*** Material provided ***
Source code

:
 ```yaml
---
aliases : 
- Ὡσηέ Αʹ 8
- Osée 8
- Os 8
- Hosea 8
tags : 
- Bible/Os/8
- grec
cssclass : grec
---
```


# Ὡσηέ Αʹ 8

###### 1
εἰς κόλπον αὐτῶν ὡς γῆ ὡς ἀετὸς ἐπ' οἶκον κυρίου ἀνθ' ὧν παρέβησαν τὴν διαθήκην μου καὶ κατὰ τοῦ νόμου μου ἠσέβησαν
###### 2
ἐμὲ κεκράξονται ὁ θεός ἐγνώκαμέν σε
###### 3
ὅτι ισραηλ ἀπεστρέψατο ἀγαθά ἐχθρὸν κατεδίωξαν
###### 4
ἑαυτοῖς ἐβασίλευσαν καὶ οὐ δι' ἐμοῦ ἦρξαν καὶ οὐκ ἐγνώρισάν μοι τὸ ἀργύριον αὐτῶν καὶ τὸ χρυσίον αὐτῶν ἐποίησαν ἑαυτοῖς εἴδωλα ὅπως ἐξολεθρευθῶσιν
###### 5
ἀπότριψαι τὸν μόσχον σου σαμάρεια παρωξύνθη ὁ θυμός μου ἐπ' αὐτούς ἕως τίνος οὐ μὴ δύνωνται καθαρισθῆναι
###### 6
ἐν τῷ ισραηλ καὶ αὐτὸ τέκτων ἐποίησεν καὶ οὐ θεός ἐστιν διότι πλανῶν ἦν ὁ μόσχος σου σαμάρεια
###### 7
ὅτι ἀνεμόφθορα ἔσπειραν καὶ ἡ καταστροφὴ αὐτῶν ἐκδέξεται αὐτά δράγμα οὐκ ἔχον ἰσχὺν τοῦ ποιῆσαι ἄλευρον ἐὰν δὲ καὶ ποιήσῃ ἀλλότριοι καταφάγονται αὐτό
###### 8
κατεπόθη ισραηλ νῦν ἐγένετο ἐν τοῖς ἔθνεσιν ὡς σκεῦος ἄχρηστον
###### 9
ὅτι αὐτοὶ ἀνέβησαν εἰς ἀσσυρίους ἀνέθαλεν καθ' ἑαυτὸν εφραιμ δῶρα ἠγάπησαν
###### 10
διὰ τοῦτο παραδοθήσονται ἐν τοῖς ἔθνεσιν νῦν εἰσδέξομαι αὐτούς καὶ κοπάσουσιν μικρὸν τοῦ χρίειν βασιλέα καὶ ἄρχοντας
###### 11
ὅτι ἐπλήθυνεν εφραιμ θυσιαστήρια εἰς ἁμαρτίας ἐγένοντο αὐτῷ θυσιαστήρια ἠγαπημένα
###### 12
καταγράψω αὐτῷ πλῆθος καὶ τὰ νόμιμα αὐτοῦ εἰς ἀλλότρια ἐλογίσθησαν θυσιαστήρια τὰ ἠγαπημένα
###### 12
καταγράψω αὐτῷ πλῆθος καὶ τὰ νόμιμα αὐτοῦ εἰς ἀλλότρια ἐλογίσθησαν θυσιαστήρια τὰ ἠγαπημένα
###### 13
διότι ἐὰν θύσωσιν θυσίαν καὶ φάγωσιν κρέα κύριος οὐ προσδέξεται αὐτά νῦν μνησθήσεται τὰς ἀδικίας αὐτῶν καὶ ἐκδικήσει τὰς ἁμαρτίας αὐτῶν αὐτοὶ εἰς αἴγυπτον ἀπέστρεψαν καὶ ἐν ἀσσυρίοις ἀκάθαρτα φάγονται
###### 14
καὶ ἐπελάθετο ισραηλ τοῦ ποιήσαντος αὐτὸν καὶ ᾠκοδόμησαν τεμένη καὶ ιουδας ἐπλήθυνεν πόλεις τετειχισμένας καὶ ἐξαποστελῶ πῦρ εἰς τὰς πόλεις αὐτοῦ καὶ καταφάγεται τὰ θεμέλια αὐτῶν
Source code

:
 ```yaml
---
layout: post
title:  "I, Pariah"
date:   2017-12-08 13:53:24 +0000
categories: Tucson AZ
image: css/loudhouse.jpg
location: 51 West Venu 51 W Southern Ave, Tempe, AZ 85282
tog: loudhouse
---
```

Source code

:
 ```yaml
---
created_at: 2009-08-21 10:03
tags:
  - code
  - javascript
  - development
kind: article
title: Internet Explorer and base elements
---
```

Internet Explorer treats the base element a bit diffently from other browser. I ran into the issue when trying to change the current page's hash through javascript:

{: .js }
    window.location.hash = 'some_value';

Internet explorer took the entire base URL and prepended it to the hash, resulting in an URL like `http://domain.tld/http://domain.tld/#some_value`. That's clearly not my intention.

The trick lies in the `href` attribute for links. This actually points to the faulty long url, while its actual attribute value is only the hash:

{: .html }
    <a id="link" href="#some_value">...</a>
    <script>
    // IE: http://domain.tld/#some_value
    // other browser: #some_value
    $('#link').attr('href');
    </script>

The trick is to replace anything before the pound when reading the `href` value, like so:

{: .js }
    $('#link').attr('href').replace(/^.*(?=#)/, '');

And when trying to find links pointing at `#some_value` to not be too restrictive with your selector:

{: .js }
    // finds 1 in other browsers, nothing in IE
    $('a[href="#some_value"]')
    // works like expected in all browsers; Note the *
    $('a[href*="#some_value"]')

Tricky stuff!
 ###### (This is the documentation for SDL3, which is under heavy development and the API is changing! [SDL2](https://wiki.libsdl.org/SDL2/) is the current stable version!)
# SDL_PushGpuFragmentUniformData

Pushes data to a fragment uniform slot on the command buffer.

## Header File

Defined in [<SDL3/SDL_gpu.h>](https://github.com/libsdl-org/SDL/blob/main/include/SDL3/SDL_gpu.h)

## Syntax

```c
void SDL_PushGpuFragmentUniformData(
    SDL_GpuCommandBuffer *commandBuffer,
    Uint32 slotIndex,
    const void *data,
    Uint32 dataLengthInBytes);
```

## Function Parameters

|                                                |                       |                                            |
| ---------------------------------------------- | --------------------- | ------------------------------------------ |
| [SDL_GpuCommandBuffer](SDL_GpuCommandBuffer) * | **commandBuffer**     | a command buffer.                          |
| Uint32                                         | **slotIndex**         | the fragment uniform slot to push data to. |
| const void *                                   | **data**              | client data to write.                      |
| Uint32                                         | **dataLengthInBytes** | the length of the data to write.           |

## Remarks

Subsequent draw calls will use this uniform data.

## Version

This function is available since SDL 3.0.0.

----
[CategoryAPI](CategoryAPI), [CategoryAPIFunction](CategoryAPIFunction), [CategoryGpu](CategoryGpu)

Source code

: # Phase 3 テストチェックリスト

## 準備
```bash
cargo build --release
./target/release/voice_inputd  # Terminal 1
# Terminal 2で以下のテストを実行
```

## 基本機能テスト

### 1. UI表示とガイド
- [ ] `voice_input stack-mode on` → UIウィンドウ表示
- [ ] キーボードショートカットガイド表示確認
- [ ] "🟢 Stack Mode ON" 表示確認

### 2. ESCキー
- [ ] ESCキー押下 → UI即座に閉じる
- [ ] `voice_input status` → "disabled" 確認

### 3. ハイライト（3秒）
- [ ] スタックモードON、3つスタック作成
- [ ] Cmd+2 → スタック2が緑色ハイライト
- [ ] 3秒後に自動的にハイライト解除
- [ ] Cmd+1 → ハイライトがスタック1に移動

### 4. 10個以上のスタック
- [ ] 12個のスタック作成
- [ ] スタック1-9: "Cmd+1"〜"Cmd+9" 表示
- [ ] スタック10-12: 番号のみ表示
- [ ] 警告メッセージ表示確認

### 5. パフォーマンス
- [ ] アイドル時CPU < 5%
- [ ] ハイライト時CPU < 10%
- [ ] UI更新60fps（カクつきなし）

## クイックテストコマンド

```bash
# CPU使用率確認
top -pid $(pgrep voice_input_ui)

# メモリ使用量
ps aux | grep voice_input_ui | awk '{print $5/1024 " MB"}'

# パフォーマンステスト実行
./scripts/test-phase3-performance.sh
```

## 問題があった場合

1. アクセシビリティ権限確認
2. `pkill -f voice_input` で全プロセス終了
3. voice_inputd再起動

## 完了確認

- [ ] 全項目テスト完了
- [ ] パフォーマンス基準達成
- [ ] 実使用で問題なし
***
**Assignment**
Only the lines from the one containing "## クイックテストコマンド" through the last line above belong in your answer. Retype them exactly.

**Exercise solution**
## クイックテストコマンド

```bash
# CPU使用率確認
top -pid $(pgrep voice_input_ui)

# メモリ使用量
ps aux | grep voice_input_ui | awk '{print $5/1024 " MB"}'

# パフォーマンステスト実行
./scripts/test-phase3-performance.sh
```

## 問題があった場合

1. アクセシビリティ権限確認
2. `pkill -f voice_input` で全プロセス終了
3. voice_inputd再起動

## 完了確認

- [ ] 全項目テスト完了
- [ ] パフォーマンス基準達成
- [ ] 実使用で問題なし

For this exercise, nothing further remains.